Indians Online Save NZ Krishna Temple
BY: SACHIN KALBAG
Mar 27, MUMBAI, INDIA (DNA) A Mumbai couple, now residing in Auckland, New Zealand, have gotten together with the local Indian community in Kiwiland to save a Lord Krishna temple from its NZ$1 million (Rs 2.8 crore) debt. Ketan and Lakshmi Patel, two management graduates from Mumbai, have constructed a website to auction a Lord Krishna painting through which the congregation aims to raise the NZ$1 million which it owes to ANZ Bank.
"The idea,” says Ketan, “is to ask 10,000 Lord Krishna devotees from across the world to pitch in NZ$100 (Rs2800) each.” The temple is managed by the International Society for Krishna Consciousness (ISKCON), and was built in 2004 at a cost of $3 million (Rs8.4 crore) at a 100-acre farmland on the 1229 Riverhear-Coatesville Highway off Auckland. The website, www.iskconnz.com/1million, is online, and has begun receiving donations from Indian devotees. So far they have collected NZ$34,020.75.

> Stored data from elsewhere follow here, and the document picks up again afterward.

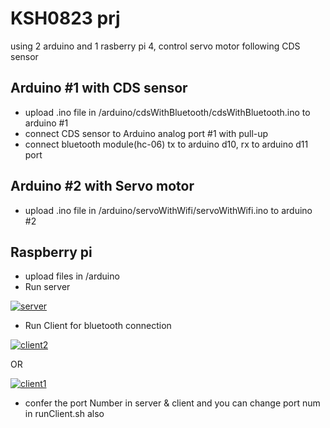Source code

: 

# KSH0823 prj

using 2 arduino and 1 rasberry pi 4, control servo motor following CDS sensor

## Arduino #1 with CDS sensor 
- upload .ino file in /arduino/cdsWithBluetooth/cdsWithBluetooth.ino to arduino #1
- connect CDS sensor to Arduino analog port #1 with pull-up
- connect bluetooth module(hc-06) tx to arduino d10, rx to arduino d11 port

## Arduino #2 with Servo motor
- upload .ino file in /arduino/servoWithWifi/servoWithWifi.ino to arduino #2

## Raspberry pi
- upload files in /arduino
- Run server
  
<a href="https://imgbb.com/"><img src="https://i.ibb.co/RB96WFH/server.png" alt="server" border="0"></a>
-  Run Client for bluetooth connection
  
 <a href="https://imgbb.com/"><img src="https://i.ibb.co/j3TwC6t/client2.png" alt="client2" border="0"></a>

OR

 <a href="https://imgbb.com/"><img src="https://i.ibb.co/sF4BKrq/client1.png" alt="client1" border="0"></a>

- confer the port Number in server & client and you can change port num in runClient.sh also
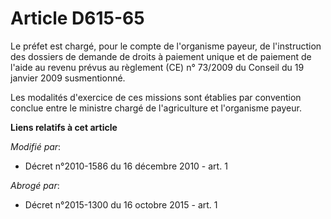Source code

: # Article D615-65

Le préfet est chargé, pour le compte de l'organisme payeur, de l'instruction des dossiers de demande de droits à paiement
unique et de paiement de l'aide au revenu prévus au règlement (CE) n° 73/2009 du Conseil du 19 janvier 2009 susmentionné.

Les modalités d'exercice de ces missions sont établies par convention conclue entre le ministre chargé de l'agriculture et
l'organisme payeur.

**Liens relatifs à cet article**

_Modifié par_:

  - Décret n°2010-1586 du 16 décembre 2010 - art. 1

_Abrogé par_:

  - Décret n°2015-1300 du 16 octobre 2015 - art. 1
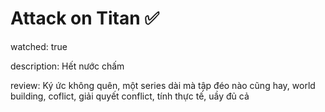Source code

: # Attack on Titan ✅

watched: true

description: Hết nước chấm

review: Ký ức không quên, một series dài mà tập đéo nào cũng hay, world building, coflict, giải quyết conflict, tính thực tế, uầy đủ cả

The painting, by 33-year-old Ukrainian artist Dimitro Siriy, now christened Dina Bandhu Das in the ISKCON tradition, will be placed on a wall inside the temple’s main worship hall, measureing 4.17 metres x 2.82 metres. Says Lakshmi, “As far as we know, this is the only $1 million Krishna painting in the world.” For the project, the Patels were joined by ISKCON members Rasparayan Das, Vasant Koli, Roneel Naidu, Nikhil Maganlal and Peter Ho. The painting shows a fruitseller being rewarded with jewellry after she offers Lord Krishna fruits despite him dropping the grains he was supposed to barter.
Says Ketan, “We pay a NZ $7000 interest each month. It eats into our donations, and as winter approaches, the cost of running the temple will only increase. For instance, we have a feast every Sunday where we serve Prasadam to at least 600 people. We had to come up with an innovative idea to raise funds. A painting to auction seemed a perfect idea.”
He adds, “The temple also has a Hare Krishna school, a Gaushala, and an ashram for devotees living the temple. The costs could be better managed if we rid ourselves of the huge debt.” The Patels expect a huge support from the one lakh strong Indian community in New Zealand. “We have also pinned our hopes on strong Indian media support in Auckland and other cities which have a strong Indian connection,” says Ketan.
Ketan says making the temple debt-free has become important since the temple is fast becoming a central point for Vedic and other Indian cultural activities in New Zealand. “Approximately 700 devotees congregate at the temple for each event,” says Ketan. “For us, the temple is now a very important community centre.”